Delvin sedikit memutar tubuhnya untuk menghadap sang istri.


"Bagaimana ini? Apa kita lari saja?" Tanya Fanya panik. Kali ini dia sungguh menyesal karena tergoda dengan diskon tadi.


"Kita akan berdansa tapi tidak berciuman." Ujar Delvin. Raut pria itu pun tampak menampilkan kecemasan.


"Apa bisa begitu?" Ada perasaan lega dari helaan nafas Fanya atas perkataan Delvin.


Tak ada penjelasan yang diberikan Delvin, dia hanya mengangguk sambil mengulurkan tangan kanannya kepada Fanya.


Fanya tersenyum canggung menyambut uluran tangan sang suami. Dadanya sedikit berdebar kala Delvin meletakkan tangan kanannya di pinggang kiri perempuan itu. Tak hanya itu, Delvin juga menuntun lengan kiri sang istri untuk di tempatkan di bahunya, kemudian menautkan tangan mereka yang lainnya.


Alunan musik "A Whole New World" dari penyanyi Zhavia Ward feat Zayn Malik mengiringi gerakan sepasang suami istri itu.


Dari awal musik berputar Delvin tak hentinya menatap mata sang istri. Tak hanya itu, dia juga meneliti setiap inci wajah Fanya yang hampir tidak berjarak dengannya.


Tatapan Delvin semakin membuat Fanya canggung, dia ingin menunduk namun terhalang oleh pertanyaan pria itu.


"Apa kau mencintai kekasihmu?"


Fanya sedikit terhenyak dengan pertanyaan Delvin, "tentu aku mencintainya.
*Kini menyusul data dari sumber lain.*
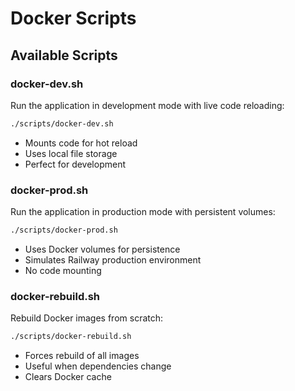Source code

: # Docker Scripts

## Available Scripts

### docker-dev.sh
Run the application in development mode with live code reloading:
```bash
./scripts/docker-dev.sh
```
- Mounts code for hot reload
- Uses local file storage
- Perfect for development

### docker-prod.sh
Run the application in production mode with persistent volumes:
```bash
./scripts/docker-prod.sh
```
- Uses Docker volumes for persistence
- Simulates Railway production environment
- No code mounting

### docker-rebuild.sh
Rebuild Docker images from scratch:
```bash
./scripts/docker-rebuild.sh
```
- Forces rebuild of all images
- Useful when dependencies change
- Clears Docker cache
Bukankah sepasang kekasih memang harus mencintai, sama seperti kau dan Rose bukan?"


Jawaban dan pertanyaan dari Fanya memberi senyuman kecil di bibir Delvin.
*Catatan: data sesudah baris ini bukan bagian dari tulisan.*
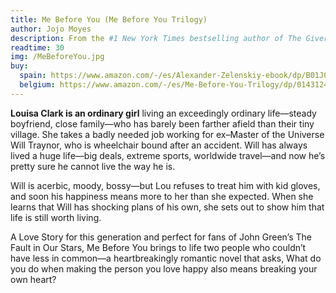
 ```yaml
---
title: Me Before You (Me Before You Trilogy)
author: Jojo Moyes
description: From the #1 New York Times bestselling author of The Giver of Stars and the forthcoming Someone Else's Shoes, discover the love story that captured over 20 million hearts in Me Before You, After You, and Still Me.
readtime: 30
img: /MeBeforeYou.jpg
buy:
  spain: https://www.amazon.com/-/es/Alexander-Zelenskiy-ebook/dp/B01J02400E/ref=tmm_kin_swatch_0?_encoding=UTF8&qid=&sr=
  belgium: https://www.amazon.com/-/es/Me-Before-You-Trilogy/dp/0143124544/ref=sr_1_2
---
```


**Louisa Clark is an ordinary girl** living an exceedingly ordinary life—steady boyfriend, close family—who has barely been farther afield than their tiny village. She takes a badly needed job working for ex–Master of the Universe Will Traynor, who is wheelchair bound after an accident. Will has always lived a huge life—big deals, extreme sports, worldwide travel—and now he’s pretty sure he cannot live the way he is.

Will is acerbic, moody, bossy—but Lou refuses to treat him with kid gloves, and soon his happiness means more to her than she expected. When she learns that Will has shocking plans of his own, she sets out to show him that life is still worth living.

A Love Story for this generation and perfect for fans of John Green’s The Fault in Our Stars, Me Before You brings to life two people who couldn’t have less in common—a heartbreakingly romantic novel that asks, What do you do when making the person you love happy also means breaking your own heart?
"Kau benar," Delvin sejenak menjeda kalimatnya, mengunci manik Fanya dengan tatapan yang kali ini terlihat sangat meneduhkan. "Karena jika tidak, berpisah sudah pasti menjadi jalan satu-satunya." Lanjut pria itu.


Mendengar kata berpisah yang diucapkan Delvin, mengingatkan Fanya kepada perceraian yang sudah dijanjikan pria itu untuknya dan entah mengapa hatinya sedikit sedih akan hal yang belum terjadi itu.


"Mungkin karena kami yang semakin akrab membuat aku menjadi seperti ini. Aku tak perlu sedih, kami masih bisa tetap bertemu dan berteman bahkan jika sudah bercerai." Batin Fanya.


Sepasang suami istri itu tenggelam dengan pikiran mereka masing-masing bersama alunan musik yang hampir berakhir mengiringi dansa mereka.


A whole new world (A whole new world)


Sebuah dunia baru


That's where we'll be (That's where we'll be)


Di sana kita akan berada


Pengejaran yang menakjubkan, (Tempat yang menakjubkan)


For you and me


Untuk kita berdua


Bait terakhir dari lagu A Whole New World menghentikan gerakan Delvin dan Fanya. Kembali, suara tepuk tangan terdengar riuh dari pelanggan yang masih setia menyaksikan penampilan mereka.


Cium!!


Cium!!


Cium!!


Teriak para pelanggan menagih penutup dansa dari Delvin dan Fanya.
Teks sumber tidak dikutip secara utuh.